(Stored data entries)

*-*-*

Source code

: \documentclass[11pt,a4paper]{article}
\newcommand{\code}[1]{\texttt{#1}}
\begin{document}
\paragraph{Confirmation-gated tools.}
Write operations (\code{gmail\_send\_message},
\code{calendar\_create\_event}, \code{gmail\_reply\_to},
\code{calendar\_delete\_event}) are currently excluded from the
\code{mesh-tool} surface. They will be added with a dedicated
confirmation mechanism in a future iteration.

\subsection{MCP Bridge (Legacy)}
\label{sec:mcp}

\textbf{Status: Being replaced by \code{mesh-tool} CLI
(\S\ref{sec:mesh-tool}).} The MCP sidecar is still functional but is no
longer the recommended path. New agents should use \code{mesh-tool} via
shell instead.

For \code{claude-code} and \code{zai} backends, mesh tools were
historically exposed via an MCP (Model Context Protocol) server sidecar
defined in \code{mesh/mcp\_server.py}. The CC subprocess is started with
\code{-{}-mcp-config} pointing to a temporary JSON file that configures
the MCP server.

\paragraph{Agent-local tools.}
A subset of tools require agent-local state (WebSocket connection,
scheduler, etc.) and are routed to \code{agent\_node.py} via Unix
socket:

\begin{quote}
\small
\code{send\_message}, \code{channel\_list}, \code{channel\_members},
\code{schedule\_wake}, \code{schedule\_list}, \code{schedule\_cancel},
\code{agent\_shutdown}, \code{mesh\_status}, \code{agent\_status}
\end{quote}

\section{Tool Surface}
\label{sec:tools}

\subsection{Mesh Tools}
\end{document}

*-*-*

_Exercise directions_: Review the preceding data and report every line that includes the string "calendar".

_Worked solution_:
\code{calendar\_create\_event}, \code{gmail\_reply\_to},
\code{calendar\_delete\_event}) are currently excluded from the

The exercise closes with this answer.